Plutonium nitride
- Names: Other names plutonium mononitride, azanylidyneplutonium, plutonium(III) nitride

Identifiers
- CAS Number: 12033-54-4;
- 3D model (JSmol): Interactive image;
- ChemSpider: 129548931;

Properties
- Chemical formula: NPu
- Molar mass: 258 g·mol^{−1}
- Appearance: Grey crystalline solid
- Density: 14.2 g/cm^{3}
- Melting point: 2,589 °C (4,692 °F; 2,862 K)
- Solubility in water: insoluble

= Plutonium nitride =

Plutonium nitride is a binary inorganic compound of plutonium and nitrogen with the chemical formula PuN.

==Synthesis==
Plutonium nitride can be prepared by the reaction of plutonium hydrides with nitrogen or ammonia at a temperature of 650 °C and a pressure of 0.3 kPa.

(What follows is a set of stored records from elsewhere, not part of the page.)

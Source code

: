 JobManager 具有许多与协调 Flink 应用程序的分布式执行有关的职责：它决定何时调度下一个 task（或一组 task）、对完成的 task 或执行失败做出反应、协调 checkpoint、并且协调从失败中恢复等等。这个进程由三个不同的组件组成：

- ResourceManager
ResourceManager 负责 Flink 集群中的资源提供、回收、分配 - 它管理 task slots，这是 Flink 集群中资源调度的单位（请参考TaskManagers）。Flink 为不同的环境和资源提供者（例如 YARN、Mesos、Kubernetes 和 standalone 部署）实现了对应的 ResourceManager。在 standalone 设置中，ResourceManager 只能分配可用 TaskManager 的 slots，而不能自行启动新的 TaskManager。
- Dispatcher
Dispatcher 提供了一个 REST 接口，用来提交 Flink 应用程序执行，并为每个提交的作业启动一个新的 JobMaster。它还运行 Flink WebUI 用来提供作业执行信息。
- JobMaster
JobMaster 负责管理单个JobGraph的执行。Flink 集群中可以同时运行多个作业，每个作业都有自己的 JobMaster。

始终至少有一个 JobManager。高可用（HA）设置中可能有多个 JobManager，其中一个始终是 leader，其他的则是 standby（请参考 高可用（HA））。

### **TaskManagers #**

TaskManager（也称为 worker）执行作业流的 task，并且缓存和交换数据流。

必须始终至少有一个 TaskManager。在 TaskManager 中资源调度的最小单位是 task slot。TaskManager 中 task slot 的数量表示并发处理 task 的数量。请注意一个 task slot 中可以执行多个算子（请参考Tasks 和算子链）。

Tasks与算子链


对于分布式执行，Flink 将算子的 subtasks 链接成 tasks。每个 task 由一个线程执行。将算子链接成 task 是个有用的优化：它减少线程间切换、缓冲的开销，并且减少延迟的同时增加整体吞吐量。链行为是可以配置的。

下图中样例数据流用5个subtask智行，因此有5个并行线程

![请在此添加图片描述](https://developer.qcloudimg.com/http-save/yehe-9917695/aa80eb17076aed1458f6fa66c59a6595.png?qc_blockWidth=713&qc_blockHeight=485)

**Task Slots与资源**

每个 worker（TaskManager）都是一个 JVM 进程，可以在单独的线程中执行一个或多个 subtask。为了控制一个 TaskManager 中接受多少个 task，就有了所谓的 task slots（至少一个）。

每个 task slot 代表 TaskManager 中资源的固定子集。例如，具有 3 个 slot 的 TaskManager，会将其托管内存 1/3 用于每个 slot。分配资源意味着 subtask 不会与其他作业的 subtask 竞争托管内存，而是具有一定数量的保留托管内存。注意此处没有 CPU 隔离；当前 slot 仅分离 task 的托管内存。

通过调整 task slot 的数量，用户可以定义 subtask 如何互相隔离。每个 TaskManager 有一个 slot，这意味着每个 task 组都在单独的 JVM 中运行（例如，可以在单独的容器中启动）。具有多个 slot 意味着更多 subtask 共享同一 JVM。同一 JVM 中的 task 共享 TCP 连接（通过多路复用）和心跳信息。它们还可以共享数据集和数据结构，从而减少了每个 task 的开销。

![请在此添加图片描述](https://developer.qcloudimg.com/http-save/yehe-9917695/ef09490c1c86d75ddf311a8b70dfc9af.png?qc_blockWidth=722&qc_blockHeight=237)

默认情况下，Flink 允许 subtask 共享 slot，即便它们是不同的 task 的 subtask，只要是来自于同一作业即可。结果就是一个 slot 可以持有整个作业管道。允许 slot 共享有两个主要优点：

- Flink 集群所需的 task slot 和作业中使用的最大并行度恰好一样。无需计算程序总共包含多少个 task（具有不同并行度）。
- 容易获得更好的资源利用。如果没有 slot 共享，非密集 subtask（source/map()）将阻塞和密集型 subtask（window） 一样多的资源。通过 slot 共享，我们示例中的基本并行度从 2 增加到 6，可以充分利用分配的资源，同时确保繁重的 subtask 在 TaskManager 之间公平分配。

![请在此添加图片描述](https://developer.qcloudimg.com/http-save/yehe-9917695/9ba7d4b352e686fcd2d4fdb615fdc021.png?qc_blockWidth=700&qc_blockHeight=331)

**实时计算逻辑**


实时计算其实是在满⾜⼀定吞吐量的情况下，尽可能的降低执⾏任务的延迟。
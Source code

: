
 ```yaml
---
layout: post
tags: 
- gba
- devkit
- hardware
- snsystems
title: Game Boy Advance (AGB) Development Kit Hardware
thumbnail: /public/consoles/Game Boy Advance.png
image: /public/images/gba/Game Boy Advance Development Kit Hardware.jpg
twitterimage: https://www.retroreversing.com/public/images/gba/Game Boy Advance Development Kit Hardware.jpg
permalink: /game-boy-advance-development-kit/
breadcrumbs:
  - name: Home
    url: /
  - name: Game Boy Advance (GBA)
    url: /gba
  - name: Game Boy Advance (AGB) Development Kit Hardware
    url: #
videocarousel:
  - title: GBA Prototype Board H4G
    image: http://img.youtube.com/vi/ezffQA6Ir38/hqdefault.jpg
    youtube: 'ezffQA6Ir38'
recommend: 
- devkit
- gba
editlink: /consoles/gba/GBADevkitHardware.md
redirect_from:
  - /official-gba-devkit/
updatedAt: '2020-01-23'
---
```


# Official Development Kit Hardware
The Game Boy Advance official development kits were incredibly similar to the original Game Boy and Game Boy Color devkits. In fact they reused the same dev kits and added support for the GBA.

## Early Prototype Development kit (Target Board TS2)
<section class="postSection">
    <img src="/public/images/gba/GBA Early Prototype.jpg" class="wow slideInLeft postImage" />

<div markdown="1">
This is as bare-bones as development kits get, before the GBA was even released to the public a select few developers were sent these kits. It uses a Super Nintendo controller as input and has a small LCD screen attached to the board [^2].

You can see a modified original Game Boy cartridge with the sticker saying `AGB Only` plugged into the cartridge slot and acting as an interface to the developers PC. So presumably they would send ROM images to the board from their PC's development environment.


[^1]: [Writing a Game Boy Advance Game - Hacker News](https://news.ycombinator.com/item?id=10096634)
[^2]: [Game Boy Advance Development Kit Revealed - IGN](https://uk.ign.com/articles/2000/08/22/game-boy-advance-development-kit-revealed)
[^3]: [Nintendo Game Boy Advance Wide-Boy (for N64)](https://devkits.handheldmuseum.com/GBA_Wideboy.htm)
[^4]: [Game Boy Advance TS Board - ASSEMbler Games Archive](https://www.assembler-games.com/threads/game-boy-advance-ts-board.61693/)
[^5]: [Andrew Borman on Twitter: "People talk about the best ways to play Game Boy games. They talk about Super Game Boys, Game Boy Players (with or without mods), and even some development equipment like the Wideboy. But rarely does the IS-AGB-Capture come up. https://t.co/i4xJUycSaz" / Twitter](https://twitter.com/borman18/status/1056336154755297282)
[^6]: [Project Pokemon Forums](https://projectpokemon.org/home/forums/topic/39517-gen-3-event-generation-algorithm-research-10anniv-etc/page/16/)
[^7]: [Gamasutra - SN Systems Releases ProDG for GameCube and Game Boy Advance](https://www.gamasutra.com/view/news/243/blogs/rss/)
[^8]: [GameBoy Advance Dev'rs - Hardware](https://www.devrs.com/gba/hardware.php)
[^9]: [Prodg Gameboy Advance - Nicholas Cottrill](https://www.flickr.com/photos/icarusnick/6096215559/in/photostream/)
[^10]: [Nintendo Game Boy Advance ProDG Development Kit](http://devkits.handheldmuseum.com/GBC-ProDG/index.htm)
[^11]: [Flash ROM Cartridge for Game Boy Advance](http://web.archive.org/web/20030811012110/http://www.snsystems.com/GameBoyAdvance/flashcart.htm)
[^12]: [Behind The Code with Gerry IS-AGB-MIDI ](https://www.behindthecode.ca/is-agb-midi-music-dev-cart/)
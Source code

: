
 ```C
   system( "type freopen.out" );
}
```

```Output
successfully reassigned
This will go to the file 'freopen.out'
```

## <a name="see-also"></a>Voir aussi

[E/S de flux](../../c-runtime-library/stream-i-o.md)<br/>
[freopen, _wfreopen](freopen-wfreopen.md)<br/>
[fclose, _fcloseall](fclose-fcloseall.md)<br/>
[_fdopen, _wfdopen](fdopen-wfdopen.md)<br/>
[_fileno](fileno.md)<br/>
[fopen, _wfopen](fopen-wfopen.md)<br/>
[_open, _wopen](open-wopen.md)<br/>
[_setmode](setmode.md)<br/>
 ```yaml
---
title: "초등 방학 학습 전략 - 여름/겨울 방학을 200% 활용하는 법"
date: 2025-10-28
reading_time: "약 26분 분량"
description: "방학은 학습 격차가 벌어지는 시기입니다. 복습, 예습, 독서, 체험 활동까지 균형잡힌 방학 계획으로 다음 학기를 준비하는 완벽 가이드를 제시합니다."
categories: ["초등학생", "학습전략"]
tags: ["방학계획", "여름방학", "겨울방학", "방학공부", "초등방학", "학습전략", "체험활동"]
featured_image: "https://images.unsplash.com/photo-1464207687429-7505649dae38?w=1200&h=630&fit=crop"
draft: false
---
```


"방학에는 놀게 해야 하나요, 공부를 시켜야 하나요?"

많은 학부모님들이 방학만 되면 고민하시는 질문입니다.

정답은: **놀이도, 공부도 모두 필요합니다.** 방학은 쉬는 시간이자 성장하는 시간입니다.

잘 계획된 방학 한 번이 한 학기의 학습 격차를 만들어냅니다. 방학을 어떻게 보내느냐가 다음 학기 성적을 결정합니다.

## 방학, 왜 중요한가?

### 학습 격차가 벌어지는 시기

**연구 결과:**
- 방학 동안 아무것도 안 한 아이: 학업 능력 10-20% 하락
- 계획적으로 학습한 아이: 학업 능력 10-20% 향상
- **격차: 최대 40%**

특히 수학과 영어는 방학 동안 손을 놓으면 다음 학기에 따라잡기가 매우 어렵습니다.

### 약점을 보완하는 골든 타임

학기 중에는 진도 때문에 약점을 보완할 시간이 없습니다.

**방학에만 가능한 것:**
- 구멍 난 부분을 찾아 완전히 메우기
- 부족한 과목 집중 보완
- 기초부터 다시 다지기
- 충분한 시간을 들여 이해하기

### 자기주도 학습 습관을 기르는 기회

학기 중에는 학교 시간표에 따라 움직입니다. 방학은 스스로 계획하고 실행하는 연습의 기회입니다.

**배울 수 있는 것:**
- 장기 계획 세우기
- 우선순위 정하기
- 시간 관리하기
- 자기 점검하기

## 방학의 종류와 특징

Another method to prepare plutonium nitride is from the reduction of plutonium(III) iodide with sodium in liquid ammonia:
PuI3 + NH3 + 3Na -> PuN + 3NaI + 3/2H2

Other reactions can also produce plutonium nitride:
Pu + 1/2N2 + 3/2H2 -> PuN + 3/2H2 (at 1000°C)
PuCl3 + 1/2N2 + 3/2H2 -> PuN + 3HCl (at 800–900°C)

==Physical properties==
Plutonium nitride forms grey crystals in the cubic system with Fm3m space group. It can be dissolved electrochemically.

==Uses==
Plutonium nitride can be used as fuel in nuclear reactors.